Técnicamente volvemos a hablar de una película con una fotografía bien compuesta, con texturas, volúmenes y contrastes muy marcados; hay una esmerada estética visual con una recreación de la Tierra Media más fina que la versión anterior en la cadencia de los encuadres, menos cutre, con detalles plásticos más encantadores, aunados a un esmerado trabajo de efectos digitales que se refleja sobre todo en la construcción del dragón Smaug.
Los planos generales aéreos siguen teniendo la intención de dejarnos boquiabiertos, pero son tantos y tan rutinarios que el espectador puede adivinar cuándo se insertarán en las escenas subsecuentes. Poco a poco, Jackson pasó del embeleso del paisaje a la enajenación con las fórmulas. El director evidencia su necesidad de ganar tiempo antes de cerrar la trilogía. Algunos de los argumentos secundarios derivados con torpeza de la mitología de Tolkien o creados a la mala, se sienten forzados. Por ejemplo, el romance entre Thauriel y Kili (Aidan Turner), el enano que despierta los celos de Legolas, forma un triángulo amoroso que entorpece la historia y solo arranca sonrisas por lo guapos que son los elfos —antecedentes directos de los vampiros de Crepúsculo (2008).

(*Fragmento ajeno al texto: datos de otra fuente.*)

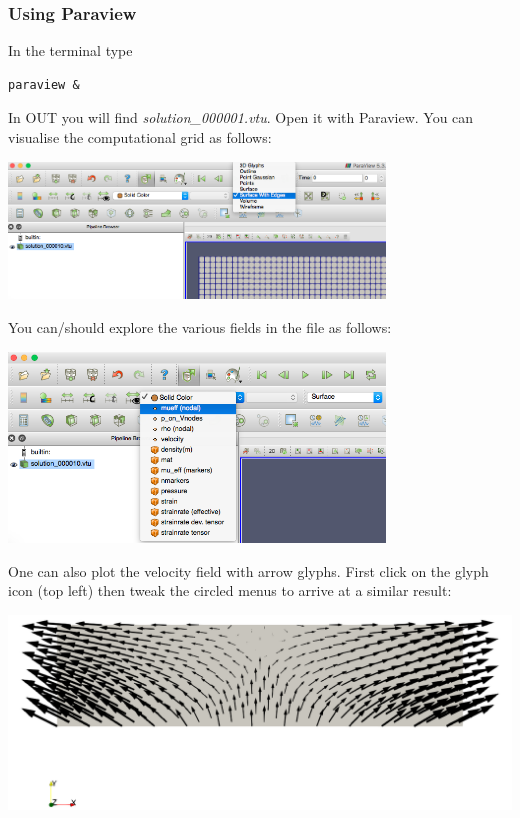 \documentclass[a4paper]{article}
\begin{document}
\subsubsection{Using Paraview}

In the terminal type
\begin{verbatim}
paraview &
\end{verbatim}
In OUT you will find {\sl solution\_000001.vtu}. Open it with Paraview.
You can visualise the computational grid as follows:
\begin{center}
\includegraphics[width=10cm]{images/visugrid}
\end{center}

You can/should explore the various fields in the file as follows:

\begin{center}
\includegraphics[width=10cm]{images/visugrid2}
\end{center}

One can also plot the velocity field with arrow glyphs. First click on the glyph icon (top left) then tweak the circled 
menus to arrive at a similar result: 

\begin{center}
\includegraphics[width=16cm]{images/visuarrows}
\end{center}
\end{document}
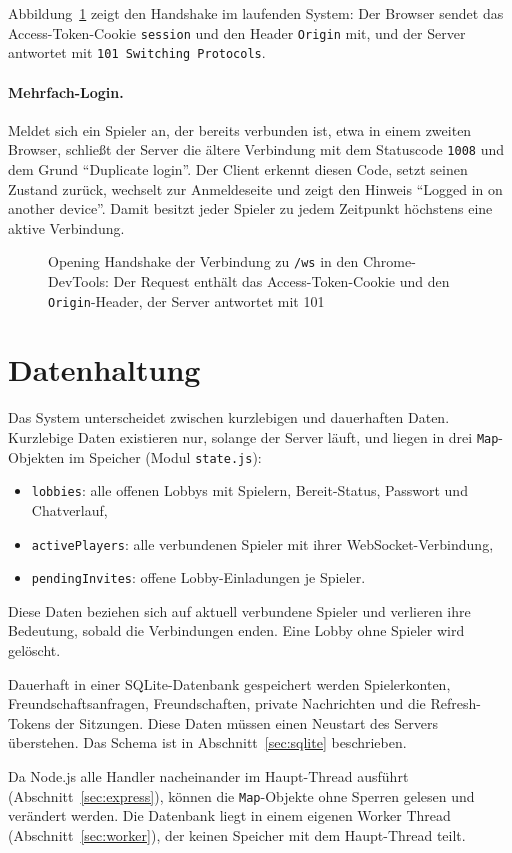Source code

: Abbildung~\ref{fig:devtools-headers} zeigt den Handshake im laufenden System: Der Browser sendet das Access-Token-Cookie \texttt{session} und den Header \texttt{Origin} mit, und der Server antwortet mit \texttt{101 Switching Protocols}.

\paragraph{Mehrfach-Login.} Meldet sich ein Spieler an, der bereits verbunden ist, etwa in einem zweiten Browser, schließt der Server die ältere Verbindung mit dem Statuscode \texttt{1008} und dem Grund \enquote{Duplicate login}. Der Client erkennt diesen Code, setzt seinen Zustand zurück, wechselt zur Anmeldeseite und zeigt den Hinweis \enquote{Logged in on another device}. Damit besitzt jeder Spieler zu jedem Zeitpunkt höchstens eine aktive Verbindung.

\begin{figure}[ht]
  \centering
  \caption{Opening Handshake der Verbindung zu \texttt{/ws} in den Chrome-DevTools: Der Request enthält das Access-Token-Cookie und den \texttt{Origin}-Header, der Server antwortet mit 101}
  \label{fig:devtools-headers}
\end{figure}

\section{Datenhaltung}
\label{sec:daten}

Das System unterscheidet zwischen kurzlebigen und dauerhaften Daten. Kurzlebige Daten existieren nur, solange der Server läuft, und liegen in drei \texttt{Map}-Objekten im Speicher (Modul \texttt{state.js}):

\begin{itemize}
  \item \texttt{lobbies}: alle offenen Lobbys mit Spielern, Bereit-Status, Passwort und Chatverlauf,
  \item \texttt{activePlayers}: alle verbundenen Spieler mit ihrer WebSocket-Verbindung,
  \item \texttt{pendingInvites}: offene Lobby-Einladungen je Spieler.
\end{itemize}

Diese Daten beziehen sich auf aktuell verbundene Spieler und verlieren ihre Bedeutung, sobald die Verbindungen enden. Eine Lobby ohne Spieler wird gelöscht.

Dauerhaft in einer SQLite-Datenbank gespeichert werden Spielerkonten, Freundschaftsanfragen, Freundschaften, private Nachrichten und die Refresh-Tokens der Sitzungen. Diese Daten müssen einen Neustart des Servers überstehen. Das Schema ist in Abschnitt~\ref{sec:sqlite} beschrieben.

Da Node.js alle Handler nacheinander im Haupt-Thread ausführt (Abschnitt~\ref{sec:express}), können die \texttt{Map}-Objekte ohne Sperren gelesen und verändert werden. Die Datenbank liegt in einem eigenen Worker Thread (Abschnitt~\ref{sec:worker}), der keinen Speicher mit dem Haupt-Thread teilt.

Mientras las sagas de El señor de los anillos parecían puras, vitales y heroicas, como la propia misión de la Compañía, esta precuela dividida en tres partes parece un viaje de mercenarios, no de guerreros que buscan reclamar su tierra. El tema del bien y el mal está mucho más en juego, a veces de manera sobrecogedora, pero en otras ocasiones el drama se siente rígido a causa de la pirotecnia humorística. Bastan cuarenta y cinco minutos de La desolación de Smaug para constatar que sobra metraje, minutos metidos con calzador. Por fortuna, los enfrentamientos entre el séquito de Gandalf, Smaug y los orcos que persiguen a los aventureros se suceden con frecuencia y aportan fuerza al entramado visual. En el caso de la trilogía anterior, las luchas lucían como parte de un drama ético y moral: la guerra es el enemigo al que hay que vencer, pues en quienes la proclaman reside el verdadero mal. Y, a diferencia de la primera parte, en La desolación de Smaug se diluye el peso del viaje como una forma de recuperar la identidad, el hogar y el honor de todo un pueblo.
El espectáculo está asegurado aunque tenga que basarse en efectos digitales demasiado llamativos. Esta película se ocupa de tender los puentes hacia la conclusión de la novela, El Hobbit: partida y regreso; busca agradar –guiños y música mediante– al espectador. Pero en el afán de convertirla en trilogía la cinta se vuelve densa y cansada.